Quick answer: NAT and port-forwarding issues block players from connecting in peer-to-peer multiplayer, because home routers (NATs) don't accept unsolicited inbound connections, so players can't directly reach each other. The wrong fix is asking players to manually port-forward (almost none will). The right fix is automatic NAT traversal (hole punching via STUN-style techniques) with a relay (TURN-style) fallback for the hardest NATs, so connections work behind NATs without any player configuration.
NAT problems are the classic reason peer-to-peer multiplayer 'just won't connect', players behind home routers can't establish a direct connection because of how NAT works. Historically the workaround was telling players to port-forward their routers, but that's a terrible experience almost no one completes. Modern multiplayer solves this automatically with NAT traversal, and understanding it is key to making P2P connectivity actually work.
Why NAT Blocks Connections
NAT (Network Address Translation) lets many devices share one public IP on a home network, but as a side effect, it doesn't allow unsolicited inbound connections, the router doesn't know which internal device an unexpected incoming connection is for, so it drops it. For peer-to-peer multiplayer, this means a player behind a NAT can't simply be connected to directly from the outside; the connection attempt is blocked by their router. When both players are behind NATs (the common case), neither can directly initiate to the other.

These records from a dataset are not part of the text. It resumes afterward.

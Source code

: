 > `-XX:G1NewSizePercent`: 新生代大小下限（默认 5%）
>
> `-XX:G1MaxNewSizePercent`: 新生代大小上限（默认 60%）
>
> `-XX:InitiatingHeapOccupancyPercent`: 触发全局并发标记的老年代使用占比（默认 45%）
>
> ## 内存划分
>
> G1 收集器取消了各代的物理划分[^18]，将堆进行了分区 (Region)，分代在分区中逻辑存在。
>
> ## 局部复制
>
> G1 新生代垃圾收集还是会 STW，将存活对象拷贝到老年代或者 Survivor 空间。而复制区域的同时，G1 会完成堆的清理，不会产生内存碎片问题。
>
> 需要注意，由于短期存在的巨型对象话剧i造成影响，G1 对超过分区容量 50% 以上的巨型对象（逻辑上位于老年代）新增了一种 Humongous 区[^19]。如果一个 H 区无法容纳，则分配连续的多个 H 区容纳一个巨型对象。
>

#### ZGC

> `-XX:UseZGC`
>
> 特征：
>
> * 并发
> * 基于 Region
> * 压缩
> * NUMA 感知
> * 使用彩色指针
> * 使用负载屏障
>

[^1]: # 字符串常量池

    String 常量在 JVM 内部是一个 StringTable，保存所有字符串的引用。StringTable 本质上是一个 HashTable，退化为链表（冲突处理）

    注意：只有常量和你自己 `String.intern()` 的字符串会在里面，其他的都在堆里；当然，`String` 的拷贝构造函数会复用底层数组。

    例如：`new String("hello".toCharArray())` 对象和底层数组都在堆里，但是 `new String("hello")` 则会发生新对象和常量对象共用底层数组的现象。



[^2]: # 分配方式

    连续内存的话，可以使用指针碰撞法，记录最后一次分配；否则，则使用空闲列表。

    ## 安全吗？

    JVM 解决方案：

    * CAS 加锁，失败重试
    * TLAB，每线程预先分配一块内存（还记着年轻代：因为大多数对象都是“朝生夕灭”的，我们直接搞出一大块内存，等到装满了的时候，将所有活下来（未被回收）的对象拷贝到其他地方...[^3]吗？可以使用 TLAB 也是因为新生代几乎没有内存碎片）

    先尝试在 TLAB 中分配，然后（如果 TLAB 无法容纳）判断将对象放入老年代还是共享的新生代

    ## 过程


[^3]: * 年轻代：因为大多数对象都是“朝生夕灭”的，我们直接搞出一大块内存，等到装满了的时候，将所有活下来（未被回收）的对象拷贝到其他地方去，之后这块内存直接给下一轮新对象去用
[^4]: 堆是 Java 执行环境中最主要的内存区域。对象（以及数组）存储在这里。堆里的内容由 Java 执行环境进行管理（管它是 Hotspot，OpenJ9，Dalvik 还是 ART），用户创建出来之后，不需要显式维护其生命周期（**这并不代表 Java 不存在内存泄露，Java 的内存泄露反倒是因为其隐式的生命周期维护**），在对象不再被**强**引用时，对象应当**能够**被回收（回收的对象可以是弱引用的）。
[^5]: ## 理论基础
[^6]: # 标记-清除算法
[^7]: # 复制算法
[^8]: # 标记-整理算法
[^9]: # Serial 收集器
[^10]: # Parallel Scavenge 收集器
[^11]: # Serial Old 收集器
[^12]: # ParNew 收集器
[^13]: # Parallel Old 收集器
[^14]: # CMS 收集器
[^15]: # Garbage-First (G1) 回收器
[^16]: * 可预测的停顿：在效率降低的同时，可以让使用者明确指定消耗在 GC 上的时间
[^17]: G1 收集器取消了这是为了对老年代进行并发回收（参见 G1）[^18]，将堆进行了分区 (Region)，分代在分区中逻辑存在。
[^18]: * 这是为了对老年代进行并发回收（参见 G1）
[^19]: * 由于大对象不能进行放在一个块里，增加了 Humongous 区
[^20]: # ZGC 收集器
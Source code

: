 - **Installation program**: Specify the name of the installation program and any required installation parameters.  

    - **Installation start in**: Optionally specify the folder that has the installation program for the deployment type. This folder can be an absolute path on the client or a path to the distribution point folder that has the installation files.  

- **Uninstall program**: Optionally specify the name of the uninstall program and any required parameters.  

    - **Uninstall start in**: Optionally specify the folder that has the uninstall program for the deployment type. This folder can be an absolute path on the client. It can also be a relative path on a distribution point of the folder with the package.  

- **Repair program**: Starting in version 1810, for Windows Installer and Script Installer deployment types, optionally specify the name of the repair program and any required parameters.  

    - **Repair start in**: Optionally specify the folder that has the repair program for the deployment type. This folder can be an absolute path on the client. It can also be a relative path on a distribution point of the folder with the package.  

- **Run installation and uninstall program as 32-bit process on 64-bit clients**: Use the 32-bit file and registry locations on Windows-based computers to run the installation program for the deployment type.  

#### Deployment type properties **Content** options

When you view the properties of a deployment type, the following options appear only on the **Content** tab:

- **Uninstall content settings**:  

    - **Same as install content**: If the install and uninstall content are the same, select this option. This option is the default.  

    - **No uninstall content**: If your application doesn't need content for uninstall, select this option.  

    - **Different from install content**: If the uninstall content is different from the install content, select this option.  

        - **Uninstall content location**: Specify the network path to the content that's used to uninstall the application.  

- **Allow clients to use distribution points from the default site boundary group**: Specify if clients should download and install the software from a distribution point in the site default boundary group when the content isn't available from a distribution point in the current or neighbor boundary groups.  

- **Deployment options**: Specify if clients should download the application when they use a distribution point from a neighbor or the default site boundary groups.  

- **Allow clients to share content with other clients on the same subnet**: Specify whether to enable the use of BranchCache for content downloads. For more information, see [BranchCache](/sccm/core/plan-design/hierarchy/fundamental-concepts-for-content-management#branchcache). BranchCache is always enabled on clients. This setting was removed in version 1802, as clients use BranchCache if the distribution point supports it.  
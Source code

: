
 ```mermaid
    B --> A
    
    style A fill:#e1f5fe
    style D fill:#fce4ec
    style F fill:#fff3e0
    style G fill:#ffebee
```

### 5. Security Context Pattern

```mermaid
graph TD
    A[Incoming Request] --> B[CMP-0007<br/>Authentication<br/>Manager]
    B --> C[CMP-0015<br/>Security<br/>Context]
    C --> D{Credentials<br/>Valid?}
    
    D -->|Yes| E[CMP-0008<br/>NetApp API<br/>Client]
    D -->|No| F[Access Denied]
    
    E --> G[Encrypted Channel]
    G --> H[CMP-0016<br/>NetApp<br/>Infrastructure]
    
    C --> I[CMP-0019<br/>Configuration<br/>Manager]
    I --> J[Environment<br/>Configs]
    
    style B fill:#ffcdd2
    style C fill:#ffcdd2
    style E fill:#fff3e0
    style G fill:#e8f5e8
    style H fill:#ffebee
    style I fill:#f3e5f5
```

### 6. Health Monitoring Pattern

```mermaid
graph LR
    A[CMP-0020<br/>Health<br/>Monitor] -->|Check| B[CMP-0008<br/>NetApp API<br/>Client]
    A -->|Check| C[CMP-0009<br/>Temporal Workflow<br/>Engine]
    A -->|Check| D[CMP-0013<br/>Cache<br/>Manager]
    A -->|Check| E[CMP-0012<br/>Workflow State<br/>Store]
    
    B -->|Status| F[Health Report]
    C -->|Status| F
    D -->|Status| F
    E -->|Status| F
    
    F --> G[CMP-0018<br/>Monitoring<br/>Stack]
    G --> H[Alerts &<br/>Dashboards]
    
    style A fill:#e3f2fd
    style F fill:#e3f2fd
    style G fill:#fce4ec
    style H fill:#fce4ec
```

Some NATs are more restrictive than others (symmetric NATs are the hardest), and the difficulty of establishing a direct connection depends on the NAT types involved. This is why P2P 'can't connect' problems hit some players and pairings but not others, it depends on their NAT situation. The traditional fix, manual port forwarding, opens a path through the router but requires technical configuration players won't do.
Why Not to Rely on Port Forwarding
Asking players to manually configure port forwarding on their router is not a viable solution for a consumer game. It requires accessing router settings, understanding port forwarding, and configuring it correctly, which the vast majority of players can't or won't do. Relying on it means most players simply can't connect. It also doesn't work in all situations (carrier-grade NAT, etc.). So while port forwarding is mentioned as 'the fix' for NAT issues, it's really a non-solution for reaching a broad audience, the real fix has to be automatic.
The goal is connectivity that works out of the box, behind typical home NATs, with no player configuration, which is what NAT traversal provides.
How to Fix It With NAT Traversal
Implement automatic NAT traversal. Use hole punching (STUN-style): with the help of a coordination server, both peers send packets that 'punch' a path through their NATs, allowing a direct connection to be established without manual port forwarding, this works for most NAT combinations and is the primary fix. For the hardest cases (symmetric NATs, restrictive networks) where hole punching fails, fall back to a relay (TURN-style): the players' traffic is routed through a relay server that both can reach, so they connect indirectly when they can't connect directly. The combination, attempt direct via hole punching, fall back to relay, achieves connectivity for essentially all players automatically.
Many networking libraries and platform services provide NAT traversal and relay so you don't have to build it from scratch. After implementing, verify players connect across various NAT situations without any manual configuration. The principle: connectivity should be automatic and configuration-free, NAT traversal with a relay fallback is how P2P multiplayer connects players behind home routers reliably, replacing the port-forwarding non-solution with something that actually works for everyone.
NAT blocks direct P2P connections, and port-forwarding is a non-solution players won't do. Implement automatic NAT traversal (hole punching) with a relay fallback so connections just work.